090223-a-3659s-001.jpgBAGRAM AIR FIELD, Afghanistan (February 23, 2009) - Servicemembers in Afghanistan now have a place to turn to for help with the toughest aspects of their deployment when they need it most. 

The Bagram Freedom Restoration Center is the first mental health clinic in Afghanistan. The center’s main goal is to give servicemembers skills they can use to cope with combat stress and the rigors of a deployment and return them to duty quickly. 

“We are tapping into things that [servicemembers] possibly already know,” said Air Force Tech. Sgt. Mirabel Meekins, the clinic’s operations non-commissioned officer in charge, “or offering them new skills and techniques they can use at the Forward Operating Base or Combat Outpost, or after they separate from the military.” 

The clinic hosts a three to five-day structured program covering many general topics, including anger management, common task training, post-traumatic stress disorder awareness and warrior resiliency. 

The program has a common standard outline for all servicemembers enrolled, but can also be tailored to the specific needs of the individual servicemember. The skills and information the servicemember receives from the clinic helps throughout the deployment, but can last long past that. 

The center’s focus on quickly returning a servicemember to duty is one of the key aspects of the program. Prior to the Bagram Freedom Restoration Center, servicemembers in Afghanistan had only two options to address mental health issues. 

One option was for the servicemember to spend a few days of rest and relaxation or light duty at their respective FOB, and then return to duty.  The other option was to be evaluated at BAF, and if further treatment was needed, the servicemember was sent to Germany or the U.S. for additional care.
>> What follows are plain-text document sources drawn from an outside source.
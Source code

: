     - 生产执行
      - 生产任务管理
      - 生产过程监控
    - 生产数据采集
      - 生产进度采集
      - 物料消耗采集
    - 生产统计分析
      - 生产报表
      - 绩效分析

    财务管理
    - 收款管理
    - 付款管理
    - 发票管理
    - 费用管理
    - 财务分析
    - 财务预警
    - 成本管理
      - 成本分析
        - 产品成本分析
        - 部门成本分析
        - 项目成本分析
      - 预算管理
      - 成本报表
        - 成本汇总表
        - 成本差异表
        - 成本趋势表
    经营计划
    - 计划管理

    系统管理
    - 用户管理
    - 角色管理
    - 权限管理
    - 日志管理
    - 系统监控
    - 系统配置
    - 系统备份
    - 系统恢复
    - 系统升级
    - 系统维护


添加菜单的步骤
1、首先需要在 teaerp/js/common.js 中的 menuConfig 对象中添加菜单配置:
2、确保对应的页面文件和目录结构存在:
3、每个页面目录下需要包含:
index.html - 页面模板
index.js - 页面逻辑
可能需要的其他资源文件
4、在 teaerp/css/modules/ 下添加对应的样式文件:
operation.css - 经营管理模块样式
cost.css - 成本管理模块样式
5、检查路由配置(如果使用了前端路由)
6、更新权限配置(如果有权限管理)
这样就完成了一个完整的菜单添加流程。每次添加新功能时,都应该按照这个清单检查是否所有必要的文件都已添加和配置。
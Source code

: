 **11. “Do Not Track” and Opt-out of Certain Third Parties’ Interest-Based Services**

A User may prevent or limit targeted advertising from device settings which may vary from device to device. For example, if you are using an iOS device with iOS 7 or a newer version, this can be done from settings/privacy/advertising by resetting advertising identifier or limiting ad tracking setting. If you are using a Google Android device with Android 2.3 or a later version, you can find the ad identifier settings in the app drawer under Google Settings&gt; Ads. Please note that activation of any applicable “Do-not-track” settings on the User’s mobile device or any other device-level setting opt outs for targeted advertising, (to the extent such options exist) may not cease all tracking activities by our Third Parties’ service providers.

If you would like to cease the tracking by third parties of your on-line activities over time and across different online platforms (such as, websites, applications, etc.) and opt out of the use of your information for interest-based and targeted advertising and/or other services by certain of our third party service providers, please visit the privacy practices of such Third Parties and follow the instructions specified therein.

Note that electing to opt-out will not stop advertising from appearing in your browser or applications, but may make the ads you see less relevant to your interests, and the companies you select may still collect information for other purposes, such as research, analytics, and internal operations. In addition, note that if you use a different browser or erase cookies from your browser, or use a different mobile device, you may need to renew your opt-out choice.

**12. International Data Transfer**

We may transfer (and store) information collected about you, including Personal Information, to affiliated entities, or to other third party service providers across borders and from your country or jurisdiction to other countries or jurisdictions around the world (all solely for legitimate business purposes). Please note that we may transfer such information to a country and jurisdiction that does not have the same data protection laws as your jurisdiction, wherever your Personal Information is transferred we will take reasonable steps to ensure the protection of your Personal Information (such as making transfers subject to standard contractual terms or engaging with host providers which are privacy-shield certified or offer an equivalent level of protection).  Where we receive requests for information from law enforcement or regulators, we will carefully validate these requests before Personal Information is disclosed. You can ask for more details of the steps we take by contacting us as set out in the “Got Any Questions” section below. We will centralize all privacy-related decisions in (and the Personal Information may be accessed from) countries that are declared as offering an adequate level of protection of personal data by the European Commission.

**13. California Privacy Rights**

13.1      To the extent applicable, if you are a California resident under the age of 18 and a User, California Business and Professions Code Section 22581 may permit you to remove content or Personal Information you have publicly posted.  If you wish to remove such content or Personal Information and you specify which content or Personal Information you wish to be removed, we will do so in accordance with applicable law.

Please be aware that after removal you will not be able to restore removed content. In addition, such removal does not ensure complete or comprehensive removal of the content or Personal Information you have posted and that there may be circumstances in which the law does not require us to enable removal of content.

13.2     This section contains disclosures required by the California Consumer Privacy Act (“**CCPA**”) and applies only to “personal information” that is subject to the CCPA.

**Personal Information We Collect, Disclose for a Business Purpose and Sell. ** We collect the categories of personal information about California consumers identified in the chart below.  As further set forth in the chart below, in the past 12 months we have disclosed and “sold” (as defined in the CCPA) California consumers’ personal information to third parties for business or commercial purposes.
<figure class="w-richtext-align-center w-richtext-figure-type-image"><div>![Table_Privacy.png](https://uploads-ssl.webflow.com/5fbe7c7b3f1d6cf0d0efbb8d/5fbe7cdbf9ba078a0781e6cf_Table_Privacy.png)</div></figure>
“This fills that in-between gap of people that need a little bit more, but they don’t need the whole enchilada,” explains Air Force Col. David Geyer, Task Force Med commander.  

The program takes many of the components of similar programs in Iraq, and tailors them to the Afghanistan area of responsibility. 

Six staff members, a mixture of Air Force and Army mental health and occupational therapy professionals, comprise the staff that serves at the clinic. The clinic is staffed 24 hours a day and all members of the staff are involved in helping the servicemember get back to duty.

“We’re really pleased to have this center,” said Geyer.  “We’re looking forward to the ability to provide the same kind of service that other servicemembers have had the benefit of in the Iraqi theater.”